-- Opening Marker --

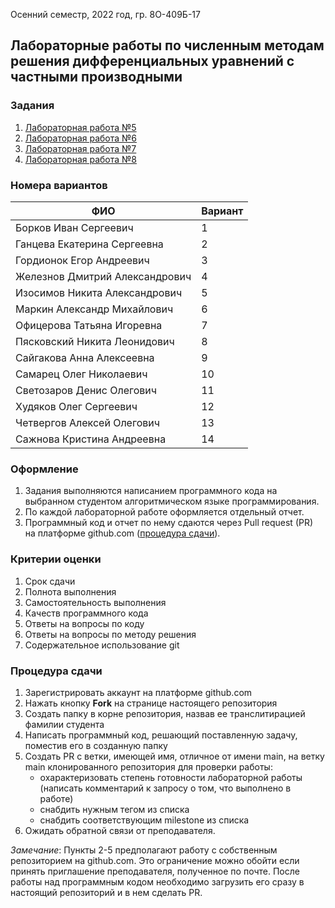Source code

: Осенний семестр, 2022 год, гр. 8О-409Б-17

## Лабораторные работы по численным методам решения дифференциальных уравнений с частными производными

### Задания
1. [Лабораторная работа №5](tasks/numeric-methods-lab-5-1.zip)
2. [Лабораторная работа №6](tasks/numeric-methods-lab-6-2.zip)
3. [Лабораторная работа №7](tasks/numeric-methods-lab-7-3.zip)
4. [Лабораторная работа №8](tasks/numeric-methods-lab-8-4.zip)

### Номера вариантов
ФИО                            | Вариант
-------------------------------|---------
Борков Иван Сергеевич          | 1
Ганцева Екатерина Сергеевна    | 2
Гордионок Егор Андреевич       | 3
Железнов Дмитрий Александрович | 4
Изосимов Никита Александрович  | 5
Маркин Александр Михайлович    | 6
Офицерова Татьяна Игоревна     | 7
Пясковский Никита Леонидович   | 8
Сайгакова Анна Алексеевна      | 9
Самарец Олег Николаевич        | 10
Светозаров Денис Олегович      | 11
Худяков Олег Сергеевич         | 12
Четвергов Алексей Олегович     | 13
Сажнова Кристина Андреевна     | 14

### Оформление
1. Задания выполняются написанием программного кода на выбранном студентом алгоритмическом языке программирования.
2. По каждой лабораторной работе оформляется отдельный отчет.
3. Программный код и отчет по нему сдаются через Pull request (PR) на платформе github.com ([процедура сдачи](#процедура-сдачи)).

### Критерии оценки
1. Срок сдачи
2. Полнота выполнения
3. Самостоятельность выполнения
4. Качеств программного кода
5. Ответы на вопросы по коду
6. Ответы на вопросы по методу решения
7. Содержательное использование git

### Процедура сдачи
1. Зарегистрировать аккаунт на платформе github.com
2. Нажать кнопку **Fork** на странице настоящего репозитория
3. Создать папку в корне репозитория, назвав ее транслитирацией фамилии студента
4. Написать программный код, решающий поставленную задачу, поместив его в созданную папку
5. Создать PR с ветки, имеющей имя, отличное от имени main, на ветку main клонированного репозитория для проверки работы:
   - охарактеризовать степень готовности лабораторной работы (написать комментарий к запросу о том, что выполнено в работе)
   - снабдить нужным тегом из списка
   - снабдить соответствующим milestone из списка
6. Ожидать обратной связи от преподавателя.
   
*Замечание*: Пункты 2-5 предполагают работу с собственным репозиторием на github.com. Это ограничение можно обойти если принять приглашение преподавателя, полученное по почте. После работы над программным кодом необходимо загрузить его сразу в настоящий репозиторий и в нем сделать PR.
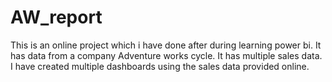 # AW_report
This is an online project which i have done after during learning power bi. It has data from a company Adventure works cycle. It has multiple sales data. I have created multiple dashboards using the sales data provided online.
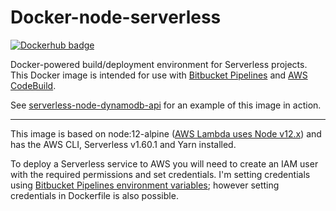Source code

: # Docker-node-serverless

[![Dockerhub badge](http://dockeri.co/image/jch254/docker-node-serverless)](https://hub.docker.com/r/jch254/docker-node-serverless)

Docker-powered build/deployment environment for Serverless projects. This Docker image is intended for use with [Bitbucket Pipelines](https://bitbucket.org/product/features/pipelines) and [AWS CodeBuild](https://aws.amazon.com/codebuild).

See [serverless-node-dynamodb-api](https://github.com/jch254/serverless-node-dynamodb-api) for an example of this image in action.

---

This image is based on node:12-alpine ([AWS Lambda uses Node v12.x](http://docs.aws.amazon.com/lambda/latest/dg/current-supported-versions.html)) and has the AWS CLI, Serverless v1.60.1 and Yarn installed.

To deploy a Serverless service to AWS you will need to create an IAM user with the required permissions and set credentials. I'm setting credentials using [Bitbucket Pipelines environment variables](https://confluence.atlassian.com/bitbucket/environment-variables-in-bitbucket-pipelines-794502608.html); however setting credentials in Dockerfile is also possible.
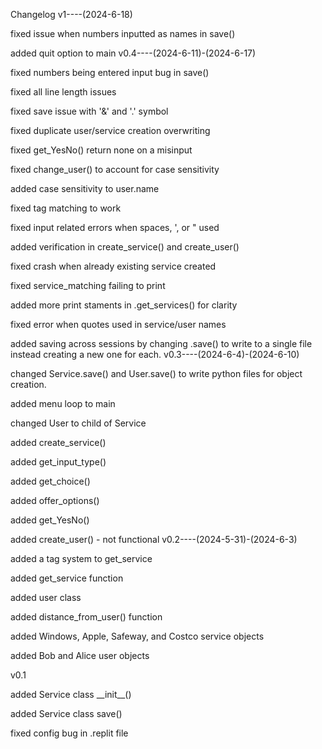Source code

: Changelog
v1----(2024-6-18)
</p/>fixed issue when numbers inputted as names in save()
</p/>added quit option to main 
v0.4----(2024-6-11)-(2024-6-17)
</p/>fixed numbers being entered input bug in save()
</p/>fixed all line length issues
</p/>fixed save issue with '&' and '.' symbol
</p/>fixed duplicate user/service creation overwriting
</p/>fixed get_YesNo() return none on a misinput
</p/>fixed change_user() to account for case sensitivity
</p/>added case sensitivity to user.name
</p/>fixed tag matching to work
</p/>fixed input related errors when spaces, ', or " used
</p/>added verification in create_service() and create_user()
</p/>fixed crash when already existing service created
</p/>fixed service_matching failing to print 
</p/>added more print staments in .get_services() for clarity
</p/>fixed error when quotes used in service/user names
</p/>added saving across sessions by changing .save() to write to a single file instead creating a new one for each.    
v0.3----(2024-6-4)-(2024-6-10)
</p/>changed Service.save() and User.save() to write python files for object creation.
</p/>added menu loop to main
</p/>changed User to child of Service
</p/>added create_service()
</p/>added get_input_type()
</p/>added get_choice()
</p/>added offer_options()
</p/>added get_YesNo()
</p/>added create_user() - not functional
v0.2----(2024-5-31)-(2024-6-3)
</p/>added a tag system to get_service
</p/>added get_service function
</p/>added user class
</p/>added distance_from_user() function
</p/>added Windows, Apple, Safeway, and Costco service objects
</p/>added Bob and Alice user objects
</p/>
v0.1
</p/>added Service class __init__()
</p/>added Service class save()
</p/>fixed config bug in .replit file

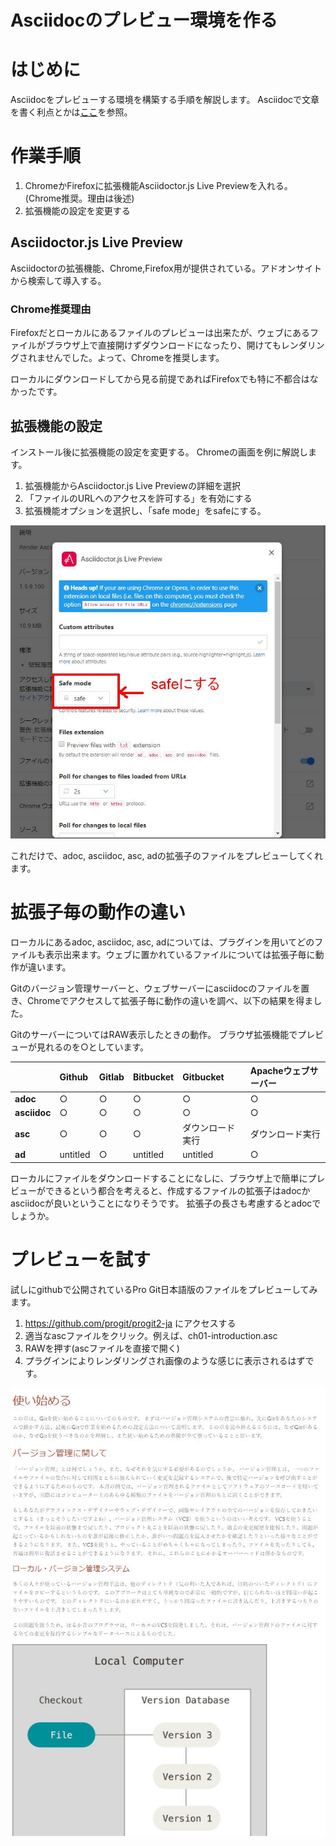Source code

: # Asciidocのプレビュー環境を作る

# はじめに
Asciidocをプレビューする環境を構築する手順を解説します。
Asciidocで文章を書く利点とかは[ここ]()を参照。

# 作業手順
1. ChromeかFirefoxに拡張機能Asciidoctor.js Live Previewを入れる。(Chrome推奨。理由は後述)
2. 拡張機能の設定を変更する

## Asciidoctor.js Live Preview
Asciidoctorの拡張機能、Chrome,Firefox用が提供されている。アドオンサイトから検索して導入する。

### Chrome推奨理由
Firefoxだとローカルにあるファイルのプレビューは出来たが、ウェブにあるファイルがブラウザ上で直接開けずダウンロードになったり、開けてもレンダリングされませんでした。よって、Chromeを推奨します。

ローカルにダウンロードしてから見る前提であればFirefoxでも特に不都合はなかったです。

## 拡張機能の設定
インストール後に拡張機能の設定を変更する。
Chromeの画面を例に解説します。

1. 拡張機能からAsciidoctor.js Live Previewの詳細を選択
2. 「ファイルのURLへのアクセスを許可する」を有効にする
3. 拡張機能オプションを選択し、「safe mode」をsafeにする。

![拡張機能設定](./setting.jpg)

これだけで、adoc, asciidoc, asc, adの拡張子のファイルをプレビューしてくれます。

# 拡張子毎の動作の違い
ローカルにあるadoc, asciidoc, asc, adについては、プラグインを用いてどのファイルも表示出来ます。ウェブに置かれているファイルについては拡張子毎に動作が違います。

Gitのバージョン管理サーバーと、ウェブサーバーにasciidocのファイルを置き、Chromeでアクセスして拡張子毎に動作の違いを調べ、以下の結果を得ました。

GitのサーバーについてはRAW表示したときの動作。
ブラウザ拡張機能でプレビューが見れるのを○としています。

||Github|Gitlab|Bitbucket|Gitbucket|Apacheウェブサーバー|
|:---|:---|:---|:---|:---|:---|
|**adoc**|○|○|○|○|○|
|**asciidoc**|○|○|○|○|○|
|**asc**|○|○|○|ダウンロード実行|ダウンロード実行|
|**ad**|untitled|○|untitled|untitled|○|

ローカルにファイルをダウンロードすることになしに、ブラウザ上で簡単にプレビューができるという都合を考えると、作成するファイルの拡張子はadocかasciidocが良いということになりそうです。
拡張子の長さも考慮するとadocでしょうか。

# プレビューを試す
試しにgithubで公開されているPro Git日本語版のファイルをプレビューしてみます。

1. https://github.com/progit/progit2-ja にアクセスする
2. 適当なascファイルをクリック。例えば、ch01-introduction.asc
3. RAWを押す(ascファイルを直接で開く)
4. プラグインによりレンダリングされ画像のような感じに表示されるはずです。

![preview](./preview.jpg)
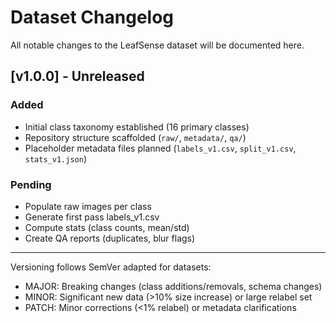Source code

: # Dataset Changelog

All notable changes to the LeafSense dataset will be documented here.

## [v1.0.0] - Unreleased
### Added
- Initial class taxonomy established (16 primary classes)
- Repository structure scaffolded (`raw/`, `metadata/`, `qa/`)
- Placeholder metadata files planned (`labels_v1.csv`, `split_v1.csv`, `stats_v1.json`)

### Pending
- Populate raw images per class
- Generate first pass labels_v1.csv
- Compute stats (class counts, mean/std)
- Create QA reports (duplicates, blur flags)

---
Versioning follows SemVer adapted for datasets:
- MAJOR: Breaking changes (class additions/removals, schema changes)
- MINOR: Significant new data (>10% size increase) or large relabel set
- PATCH: Minor corrections (<1% relabel) or metadata clarifications

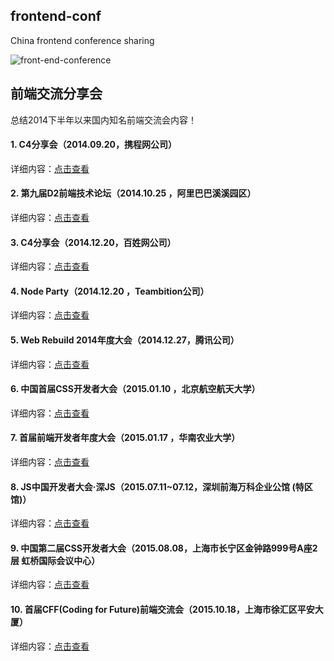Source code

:## frontend-conf

China frontend conference sharing

![front-end-conference](https://raw.githubusercontent.com/yunxiange/yunxiange.github.io/master/images/front-end-conference.png)

## 前端交流分享会

总结2014下半年以来国内知名前端交流会内容！

#### 1. C4分享会（2014.09.20，携程网公司）

详细内容：[点击查看](./content/C4-2014-09-20.md)

#### 2. 第九届D2前端技术论坛（2014.10.25 ，阿里巴巴溪溪园区）

详细内容：[点击查看](./content/D2-2014-10-25.md)

#### 3. C4分享会（2014.12.20，百姓网公司）

详细内容：[点击查看](./content/C4-2014-12-20.md)

#### 4. Node Party（2014.12.20 ，Teambition公司）

详细内容：[点击查看](./content/Node-Party-2014-12-20.md)

#### 5. Web Rebuild 2014年度大会（2014.12.27，腾讯公司）

详细内容：[点击查看](./content/Web-Rebuild-2014-12-27.md)

#### 6. 中国首届CSS开发者大会（2015.01.10 ，北京航空航天大学）

详细内容：[点击查看](./content/CSS-Conf-2015-01-10.md)

#### 7. 首届前端开发者年度大会（2015.01.17 ，华南农业大学）

详细内容：[点击查看](./content/FEDay-2015-01-17.md)

#### 8. JS中国开发者大会·深JS（2015.07.11~07.12，深圳前海万科企业公馆 (特区馆)）

详细内容：[点击查看](./content/ShenJS-2015-07-11.md)

#### 9. 中国第二届CSS开发者大会（2015.08.08，上海市长宁区金钟路999号A座2层 虹桥国际会议中心）

详细内容：[点击查看](./content/CSS-Conf-2015-08-08.md)

#### 10. 首届CFF(Coding for Future)前端交流会（2015.10.18，上海市徐汇区平安大厦）

详细内容：[点击查看](./content/Coding-for-Future-2015-10-18.md)
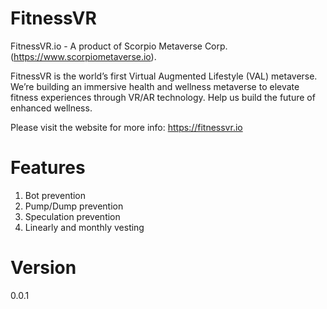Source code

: # FitnessVR
FitnessVR.io - A product of Scorpio Metaverse Corp. (https://www.scorpiometaverse.io). 

FitnessVR is the world’s first Virtual Augmented Lifestyle (VAL) metaverse. We’re building an immersive health and wellness metaverse to elevate fitness experiences through VR/AR technology. Help us build the future of enhanced wellness.

Please visit the website for more info: https://fitnessvr.io

# Features
1. Bot prevention
2. Pump/Dump prevention
3. Speculation prevention
4. Linearly and monthly vesting 

# Version
0.0.1
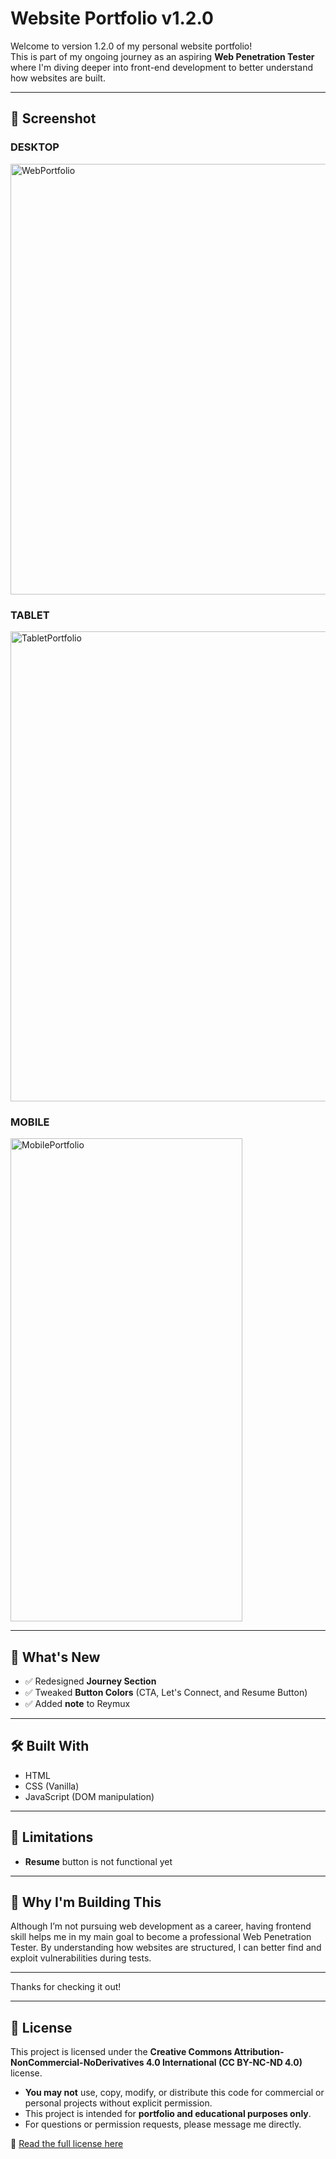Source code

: # Website Portfolio v1.2.0

Welcome to version 1.2.0 of my personal website portfolio!  
This is part of my ongoing journey as an aspiring **Web Penetration Tester** where I'm diving deeper into front-end development to better understand how websites are built.

---

## 📸 Screenshot

### DESKTOP
<img width="1263" height="689" alt="WebPortfolio" src="https://github.com/user-attachments/assets/2b12bfbe-4869-457d-97bf-e7da8086aa6a" />

### TABLET
<img width="570" height="752" alt="TabletPortfolio" src="https://github.com/user-attachments/assets/f0d49ec1-9c9d-4893-bf15-25267fa6d8e0" />

### MOBILE
<img width="371" height="773" alt="MobilePortfolio" src="https://github.com/user-attachments/assets/8658b4c5-212f-437a-b0f0-efc2ea55aff5" />

---

## 📌 What's New

- ✅ Redesigned **Journey Section**
- ✅ Tweaked **Button Colors** (CTA, Let's Connect, and Resume Button)
- ✅ Added **note** to Reymux

---

## 🛠️ Built With

- HTML
- CSS (Vanilla)
- JavaScript (DOM manipulation)
  
---

## 🚧 Limitations

- **Resume** button is not functional yet

---

## 🙌 Why I'm Building This

Although I’m not pursuing web development as a career, having frontend skill helps me in my main goal to become a professional Web Penetration Tester. By understanding how websites are structured, I can better find and exploit vulnerabilities during tests.

---

Thanks for checking it out!

---

## 📄 License

This project is licensed under the **Creative Commons Attribution-NonCommercial-NoDerivatives 4.0 International (CC BY-NC-ND 4.0)** license.

- **You may not** use, copy, modify, or distribute this code for commercial or personal projects without explicit permission.
- This project is intended for **portfolio and educational purposes only**.
- For questions or permission requests, please message me directly.

🔗 [Read the full license here](https://creativecommons.org/licenses/by-nc-nd/4.0/)
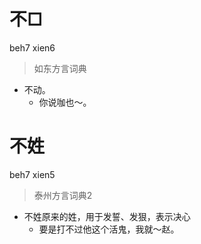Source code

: # 不□
beh7 xien6
> 如东方言词典
- 不动。
  - 你说咖也～。


# 不姓
beh7 xien5
> 泰州方言词典2
- 不姓原来的姓，用于发誓、发狠，表示决心
  - 要是打不过他这个活鬼，我就～赵。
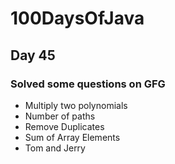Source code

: # 100DaysOfJava

## Day 45

### Solved some questions on GFG

* Multiply two polynomials
* Number of paths
* Remove Duplicates
* Sum of Array Elements
* Tom and Jerry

-- Closing Marker --

Exercise directions
Using the entries above, say how many lines include the word "Tester", with no other output.

Expected answer
2